**About this task**
Retrieve all lines below that have the string "provider".

**Task data**
--------------------------------

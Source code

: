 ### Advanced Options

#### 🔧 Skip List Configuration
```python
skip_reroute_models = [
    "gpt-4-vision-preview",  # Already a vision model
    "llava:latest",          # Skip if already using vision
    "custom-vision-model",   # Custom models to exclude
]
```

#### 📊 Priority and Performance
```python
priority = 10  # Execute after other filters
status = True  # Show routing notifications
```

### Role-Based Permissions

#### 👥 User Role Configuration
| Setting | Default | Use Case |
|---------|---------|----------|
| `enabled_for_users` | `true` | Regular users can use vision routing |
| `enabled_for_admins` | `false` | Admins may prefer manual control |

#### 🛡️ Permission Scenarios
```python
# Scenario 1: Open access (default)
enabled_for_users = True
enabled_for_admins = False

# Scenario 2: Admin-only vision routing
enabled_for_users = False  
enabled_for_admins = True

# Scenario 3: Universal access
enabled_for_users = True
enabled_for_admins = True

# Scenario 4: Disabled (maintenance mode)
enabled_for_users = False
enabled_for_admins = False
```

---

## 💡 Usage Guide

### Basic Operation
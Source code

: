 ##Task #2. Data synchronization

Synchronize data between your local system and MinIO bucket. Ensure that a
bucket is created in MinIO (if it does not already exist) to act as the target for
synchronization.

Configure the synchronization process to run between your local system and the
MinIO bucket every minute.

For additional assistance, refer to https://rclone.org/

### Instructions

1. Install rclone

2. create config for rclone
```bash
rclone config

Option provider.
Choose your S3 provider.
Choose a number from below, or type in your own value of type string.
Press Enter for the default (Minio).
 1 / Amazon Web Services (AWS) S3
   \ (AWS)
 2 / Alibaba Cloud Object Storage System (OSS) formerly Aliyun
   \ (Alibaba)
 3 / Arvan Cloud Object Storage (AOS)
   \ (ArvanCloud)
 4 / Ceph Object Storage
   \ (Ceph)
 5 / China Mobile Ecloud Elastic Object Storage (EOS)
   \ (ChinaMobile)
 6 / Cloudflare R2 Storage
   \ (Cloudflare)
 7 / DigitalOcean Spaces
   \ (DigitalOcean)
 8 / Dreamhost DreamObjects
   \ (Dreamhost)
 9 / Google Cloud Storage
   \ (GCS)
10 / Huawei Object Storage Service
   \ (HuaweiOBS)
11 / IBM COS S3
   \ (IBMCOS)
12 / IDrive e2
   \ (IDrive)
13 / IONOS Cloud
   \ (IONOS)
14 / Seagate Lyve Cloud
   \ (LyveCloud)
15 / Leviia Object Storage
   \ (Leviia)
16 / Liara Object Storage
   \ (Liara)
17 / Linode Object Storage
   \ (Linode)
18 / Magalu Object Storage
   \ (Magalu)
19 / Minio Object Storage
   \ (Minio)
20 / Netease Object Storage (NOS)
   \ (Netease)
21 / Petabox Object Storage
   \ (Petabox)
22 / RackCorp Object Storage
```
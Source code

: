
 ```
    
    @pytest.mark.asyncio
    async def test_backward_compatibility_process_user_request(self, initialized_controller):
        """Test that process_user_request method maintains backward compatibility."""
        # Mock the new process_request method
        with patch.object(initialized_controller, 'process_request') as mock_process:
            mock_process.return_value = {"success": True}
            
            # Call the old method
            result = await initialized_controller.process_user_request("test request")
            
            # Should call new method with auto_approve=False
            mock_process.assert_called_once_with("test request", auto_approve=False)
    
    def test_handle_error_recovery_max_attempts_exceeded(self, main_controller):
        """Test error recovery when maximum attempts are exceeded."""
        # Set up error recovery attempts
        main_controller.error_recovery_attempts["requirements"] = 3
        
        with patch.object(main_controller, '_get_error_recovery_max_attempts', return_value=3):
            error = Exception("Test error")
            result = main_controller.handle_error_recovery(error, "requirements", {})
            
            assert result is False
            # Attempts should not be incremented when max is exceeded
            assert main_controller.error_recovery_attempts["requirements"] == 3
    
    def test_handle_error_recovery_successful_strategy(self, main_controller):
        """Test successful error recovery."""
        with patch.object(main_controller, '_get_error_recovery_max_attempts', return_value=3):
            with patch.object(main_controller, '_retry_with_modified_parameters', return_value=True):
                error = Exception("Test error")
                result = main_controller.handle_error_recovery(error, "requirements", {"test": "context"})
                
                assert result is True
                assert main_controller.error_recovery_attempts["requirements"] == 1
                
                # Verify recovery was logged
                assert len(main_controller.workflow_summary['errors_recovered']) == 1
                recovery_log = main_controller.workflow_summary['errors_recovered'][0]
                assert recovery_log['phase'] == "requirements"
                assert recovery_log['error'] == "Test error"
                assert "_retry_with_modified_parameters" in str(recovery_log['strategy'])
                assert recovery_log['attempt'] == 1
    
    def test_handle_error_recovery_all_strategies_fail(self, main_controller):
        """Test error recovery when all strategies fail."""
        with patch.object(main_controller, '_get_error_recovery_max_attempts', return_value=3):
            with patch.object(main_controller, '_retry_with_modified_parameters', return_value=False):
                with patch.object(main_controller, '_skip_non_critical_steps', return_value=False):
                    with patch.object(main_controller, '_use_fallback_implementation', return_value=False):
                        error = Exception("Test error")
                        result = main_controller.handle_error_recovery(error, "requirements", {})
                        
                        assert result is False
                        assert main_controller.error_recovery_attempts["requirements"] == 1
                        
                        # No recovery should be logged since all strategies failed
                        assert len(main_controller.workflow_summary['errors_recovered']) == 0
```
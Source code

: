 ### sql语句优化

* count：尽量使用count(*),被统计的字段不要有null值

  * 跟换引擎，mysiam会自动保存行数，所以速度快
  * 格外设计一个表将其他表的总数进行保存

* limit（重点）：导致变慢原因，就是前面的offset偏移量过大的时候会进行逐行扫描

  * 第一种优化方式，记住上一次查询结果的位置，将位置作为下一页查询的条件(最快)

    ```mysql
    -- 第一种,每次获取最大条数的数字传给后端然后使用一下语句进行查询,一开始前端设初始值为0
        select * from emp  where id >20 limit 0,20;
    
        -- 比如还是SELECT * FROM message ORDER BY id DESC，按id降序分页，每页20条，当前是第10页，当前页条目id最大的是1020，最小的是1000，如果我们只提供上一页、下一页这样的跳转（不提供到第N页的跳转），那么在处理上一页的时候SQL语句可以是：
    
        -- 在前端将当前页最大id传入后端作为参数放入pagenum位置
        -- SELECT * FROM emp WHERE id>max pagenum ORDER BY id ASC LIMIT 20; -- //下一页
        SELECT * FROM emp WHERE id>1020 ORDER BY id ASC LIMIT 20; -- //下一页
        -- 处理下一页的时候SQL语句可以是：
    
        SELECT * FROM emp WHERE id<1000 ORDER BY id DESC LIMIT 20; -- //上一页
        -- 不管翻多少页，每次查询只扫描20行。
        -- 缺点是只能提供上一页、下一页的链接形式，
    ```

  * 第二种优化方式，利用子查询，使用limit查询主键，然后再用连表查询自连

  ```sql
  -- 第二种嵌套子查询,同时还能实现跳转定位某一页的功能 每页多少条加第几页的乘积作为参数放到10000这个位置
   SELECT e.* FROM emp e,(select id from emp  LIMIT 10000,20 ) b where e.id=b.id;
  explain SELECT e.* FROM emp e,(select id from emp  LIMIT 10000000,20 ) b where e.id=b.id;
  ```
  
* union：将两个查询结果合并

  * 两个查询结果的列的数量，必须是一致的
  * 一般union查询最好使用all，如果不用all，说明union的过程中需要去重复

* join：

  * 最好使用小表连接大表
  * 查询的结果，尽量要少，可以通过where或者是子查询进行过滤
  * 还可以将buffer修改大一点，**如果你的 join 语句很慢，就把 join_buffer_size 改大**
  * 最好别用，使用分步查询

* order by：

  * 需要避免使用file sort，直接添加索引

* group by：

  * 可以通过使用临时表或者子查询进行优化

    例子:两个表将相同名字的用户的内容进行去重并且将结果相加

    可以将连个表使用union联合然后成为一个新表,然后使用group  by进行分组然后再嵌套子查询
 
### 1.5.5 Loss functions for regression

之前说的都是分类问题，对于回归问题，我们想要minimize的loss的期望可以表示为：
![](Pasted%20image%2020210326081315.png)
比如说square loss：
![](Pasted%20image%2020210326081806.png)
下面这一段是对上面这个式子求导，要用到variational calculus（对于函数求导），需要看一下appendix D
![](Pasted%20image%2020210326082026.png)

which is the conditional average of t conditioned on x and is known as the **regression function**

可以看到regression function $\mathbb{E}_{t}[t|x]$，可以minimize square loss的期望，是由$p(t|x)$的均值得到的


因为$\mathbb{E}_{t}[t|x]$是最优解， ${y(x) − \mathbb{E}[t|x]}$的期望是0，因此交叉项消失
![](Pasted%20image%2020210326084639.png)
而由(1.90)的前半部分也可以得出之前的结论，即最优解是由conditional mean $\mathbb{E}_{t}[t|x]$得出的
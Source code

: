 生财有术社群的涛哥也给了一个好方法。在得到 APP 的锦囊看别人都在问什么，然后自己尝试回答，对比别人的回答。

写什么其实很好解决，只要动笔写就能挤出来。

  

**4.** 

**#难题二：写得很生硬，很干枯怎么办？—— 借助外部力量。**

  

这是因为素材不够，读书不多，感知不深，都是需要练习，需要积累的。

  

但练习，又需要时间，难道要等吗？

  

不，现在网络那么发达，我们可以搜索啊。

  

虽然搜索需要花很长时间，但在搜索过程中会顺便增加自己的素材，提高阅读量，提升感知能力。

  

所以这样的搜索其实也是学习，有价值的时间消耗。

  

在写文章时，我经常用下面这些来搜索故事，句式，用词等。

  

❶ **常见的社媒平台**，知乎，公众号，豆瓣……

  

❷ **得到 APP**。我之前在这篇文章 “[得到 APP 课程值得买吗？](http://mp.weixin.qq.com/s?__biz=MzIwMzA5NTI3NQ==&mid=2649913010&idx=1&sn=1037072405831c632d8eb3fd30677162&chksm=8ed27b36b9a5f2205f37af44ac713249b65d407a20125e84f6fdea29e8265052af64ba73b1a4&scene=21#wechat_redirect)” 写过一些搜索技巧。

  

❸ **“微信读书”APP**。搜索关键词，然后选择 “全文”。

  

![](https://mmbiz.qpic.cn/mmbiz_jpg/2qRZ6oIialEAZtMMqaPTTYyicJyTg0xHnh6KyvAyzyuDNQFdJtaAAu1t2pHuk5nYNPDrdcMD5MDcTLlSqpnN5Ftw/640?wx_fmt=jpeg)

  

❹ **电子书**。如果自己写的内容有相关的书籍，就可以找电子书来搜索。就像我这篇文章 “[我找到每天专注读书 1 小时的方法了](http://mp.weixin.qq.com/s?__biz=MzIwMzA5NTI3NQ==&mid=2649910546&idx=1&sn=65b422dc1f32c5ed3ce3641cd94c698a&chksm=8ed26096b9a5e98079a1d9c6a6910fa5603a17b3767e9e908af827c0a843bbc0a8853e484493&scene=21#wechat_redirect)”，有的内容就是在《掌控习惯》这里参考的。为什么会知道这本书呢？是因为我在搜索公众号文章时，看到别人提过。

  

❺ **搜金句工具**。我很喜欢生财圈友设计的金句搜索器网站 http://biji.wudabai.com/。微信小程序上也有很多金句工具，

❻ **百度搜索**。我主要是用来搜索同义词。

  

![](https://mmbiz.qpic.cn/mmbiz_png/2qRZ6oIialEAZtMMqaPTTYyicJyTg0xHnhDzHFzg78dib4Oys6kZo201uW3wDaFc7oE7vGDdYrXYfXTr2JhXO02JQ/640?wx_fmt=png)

--------------------------------

**Written response**
Option provider.
Choose your S3 provider.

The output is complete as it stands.